### What is expected
Find all lines in the records that include the word "containers", and copy them out.

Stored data
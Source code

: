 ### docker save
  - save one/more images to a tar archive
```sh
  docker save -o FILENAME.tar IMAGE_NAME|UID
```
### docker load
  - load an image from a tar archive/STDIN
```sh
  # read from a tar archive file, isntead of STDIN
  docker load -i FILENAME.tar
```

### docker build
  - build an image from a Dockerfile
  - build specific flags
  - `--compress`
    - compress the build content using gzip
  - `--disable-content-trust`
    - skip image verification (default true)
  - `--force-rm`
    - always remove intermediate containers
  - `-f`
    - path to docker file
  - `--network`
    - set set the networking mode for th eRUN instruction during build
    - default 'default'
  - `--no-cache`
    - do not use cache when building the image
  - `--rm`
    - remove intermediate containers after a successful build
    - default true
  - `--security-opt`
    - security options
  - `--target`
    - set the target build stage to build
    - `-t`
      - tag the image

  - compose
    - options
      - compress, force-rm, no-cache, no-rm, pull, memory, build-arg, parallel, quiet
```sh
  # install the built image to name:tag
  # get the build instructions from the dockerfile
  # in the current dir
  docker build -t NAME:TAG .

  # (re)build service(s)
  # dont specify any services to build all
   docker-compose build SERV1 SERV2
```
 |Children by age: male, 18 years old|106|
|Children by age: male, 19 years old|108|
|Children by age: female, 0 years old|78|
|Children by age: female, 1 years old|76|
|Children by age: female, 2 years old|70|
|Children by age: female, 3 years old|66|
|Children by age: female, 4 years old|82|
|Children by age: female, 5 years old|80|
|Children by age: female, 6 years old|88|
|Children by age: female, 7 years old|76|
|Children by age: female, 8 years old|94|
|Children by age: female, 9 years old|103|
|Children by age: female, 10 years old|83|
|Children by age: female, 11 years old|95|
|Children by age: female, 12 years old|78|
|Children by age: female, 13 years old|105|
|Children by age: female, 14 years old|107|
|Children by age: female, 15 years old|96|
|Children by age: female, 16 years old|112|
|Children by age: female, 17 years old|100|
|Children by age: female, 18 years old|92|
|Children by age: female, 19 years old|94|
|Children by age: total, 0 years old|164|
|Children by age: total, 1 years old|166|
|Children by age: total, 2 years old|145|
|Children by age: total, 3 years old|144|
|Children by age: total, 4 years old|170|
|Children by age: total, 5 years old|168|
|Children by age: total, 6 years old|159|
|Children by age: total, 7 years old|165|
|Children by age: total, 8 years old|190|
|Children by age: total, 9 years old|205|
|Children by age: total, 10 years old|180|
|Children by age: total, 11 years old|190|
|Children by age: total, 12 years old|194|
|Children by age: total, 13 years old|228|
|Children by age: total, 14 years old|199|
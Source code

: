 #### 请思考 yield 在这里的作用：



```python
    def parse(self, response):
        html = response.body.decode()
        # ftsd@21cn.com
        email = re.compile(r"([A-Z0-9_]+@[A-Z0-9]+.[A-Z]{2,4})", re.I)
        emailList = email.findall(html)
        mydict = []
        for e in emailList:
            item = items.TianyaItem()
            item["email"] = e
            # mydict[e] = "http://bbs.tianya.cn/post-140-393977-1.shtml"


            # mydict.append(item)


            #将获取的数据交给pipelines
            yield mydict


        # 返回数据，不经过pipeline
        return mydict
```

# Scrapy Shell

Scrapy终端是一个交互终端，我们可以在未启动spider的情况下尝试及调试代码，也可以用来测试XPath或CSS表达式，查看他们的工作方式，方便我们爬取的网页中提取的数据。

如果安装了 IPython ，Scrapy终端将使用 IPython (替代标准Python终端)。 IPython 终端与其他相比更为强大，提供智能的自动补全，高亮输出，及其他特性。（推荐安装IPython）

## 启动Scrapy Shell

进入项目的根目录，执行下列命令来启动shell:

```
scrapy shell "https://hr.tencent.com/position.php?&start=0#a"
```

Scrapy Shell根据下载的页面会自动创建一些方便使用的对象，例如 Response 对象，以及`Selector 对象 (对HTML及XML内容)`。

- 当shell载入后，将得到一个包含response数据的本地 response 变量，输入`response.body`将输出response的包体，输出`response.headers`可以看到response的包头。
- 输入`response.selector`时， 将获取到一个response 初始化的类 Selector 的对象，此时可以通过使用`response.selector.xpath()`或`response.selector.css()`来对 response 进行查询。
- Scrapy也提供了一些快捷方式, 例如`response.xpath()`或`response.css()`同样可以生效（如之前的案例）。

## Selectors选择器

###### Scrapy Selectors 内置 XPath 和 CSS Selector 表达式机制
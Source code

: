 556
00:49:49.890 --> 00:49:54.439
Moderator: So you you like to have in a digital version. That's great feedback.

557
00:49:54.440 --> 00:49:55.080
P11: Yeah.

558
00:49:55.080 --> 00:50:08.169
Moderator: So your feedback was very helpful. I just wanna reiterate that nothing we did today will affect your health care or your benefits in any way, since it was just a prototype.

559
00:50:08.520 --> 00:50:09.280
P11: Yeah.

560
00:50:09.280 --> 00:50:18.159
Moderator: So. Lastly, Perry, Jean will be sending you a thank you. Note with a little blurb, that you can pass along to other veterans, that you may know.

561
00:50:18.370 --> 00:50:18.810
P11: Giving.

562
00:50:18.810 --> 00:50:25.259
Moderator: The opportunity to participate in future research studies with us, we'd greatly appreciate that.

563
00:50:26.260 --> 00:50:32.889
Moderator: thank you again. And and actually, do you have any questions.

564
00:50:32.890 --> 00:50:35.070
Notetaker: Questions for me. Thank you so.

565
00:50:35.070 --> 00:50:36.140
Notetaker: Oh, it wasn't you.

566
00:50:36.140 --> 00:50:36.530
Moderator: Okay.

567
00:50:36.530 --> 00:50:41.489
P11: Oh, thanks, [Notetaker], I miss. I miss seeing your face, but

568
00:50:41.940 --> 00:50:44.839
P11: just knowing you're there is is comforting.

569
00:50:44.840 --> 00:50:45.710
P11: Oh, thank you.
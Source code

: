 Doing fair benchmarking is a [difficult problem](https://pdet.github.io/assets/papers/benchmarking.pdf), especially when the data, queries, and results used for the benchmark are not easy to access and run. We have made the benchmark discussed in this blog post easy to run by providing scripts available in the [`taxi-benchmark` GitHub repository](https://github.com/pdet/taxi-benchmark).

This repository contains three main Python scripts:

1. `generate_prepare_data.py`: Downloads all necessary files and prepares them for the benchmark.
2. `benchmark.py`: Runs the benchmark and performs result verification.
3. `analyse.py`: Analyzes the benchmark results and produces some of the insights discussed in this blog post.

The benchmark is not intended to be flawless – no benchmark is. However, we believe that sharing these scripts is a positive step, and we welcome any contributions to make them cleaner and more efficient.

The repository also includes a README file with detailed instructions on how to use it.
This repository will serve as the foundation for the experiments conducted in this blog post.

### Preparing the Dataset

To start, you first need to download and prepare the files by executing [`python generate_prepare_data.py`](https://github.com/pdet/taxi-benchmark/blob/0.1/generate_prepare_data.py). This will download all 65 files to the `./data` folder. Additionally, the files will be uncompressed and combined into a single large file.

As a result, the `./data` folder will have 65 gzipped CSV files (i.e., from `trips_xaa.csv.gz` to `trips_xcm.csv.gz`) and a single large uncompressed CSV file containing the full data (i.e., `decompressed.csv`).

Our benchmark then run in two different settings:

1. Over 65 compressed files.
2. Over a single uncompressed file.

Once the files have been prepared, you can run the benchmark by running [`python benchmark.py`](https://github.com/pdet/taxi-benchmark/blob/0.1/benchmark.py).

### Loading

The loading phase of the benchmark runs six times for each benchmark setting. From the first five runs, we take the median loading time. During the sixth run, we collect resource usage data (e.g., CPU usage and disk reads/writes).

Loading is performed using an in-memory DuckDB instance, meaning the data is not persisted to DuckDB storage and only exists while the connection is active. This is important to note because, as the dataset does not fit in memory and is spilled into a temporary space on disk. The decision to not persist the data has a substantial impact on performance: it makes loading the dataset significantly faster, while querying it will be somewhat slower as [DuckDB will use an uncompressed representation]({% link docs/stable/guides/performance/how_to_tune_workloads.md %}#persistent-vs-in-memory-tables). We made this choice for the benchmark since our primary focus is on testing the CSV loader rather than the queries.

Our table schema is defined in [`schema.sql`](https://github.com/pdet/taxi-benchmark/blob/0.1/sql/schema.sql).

### Solution to the problem
    - always remove intermediate containers
    - remove intermediate containers after a successful build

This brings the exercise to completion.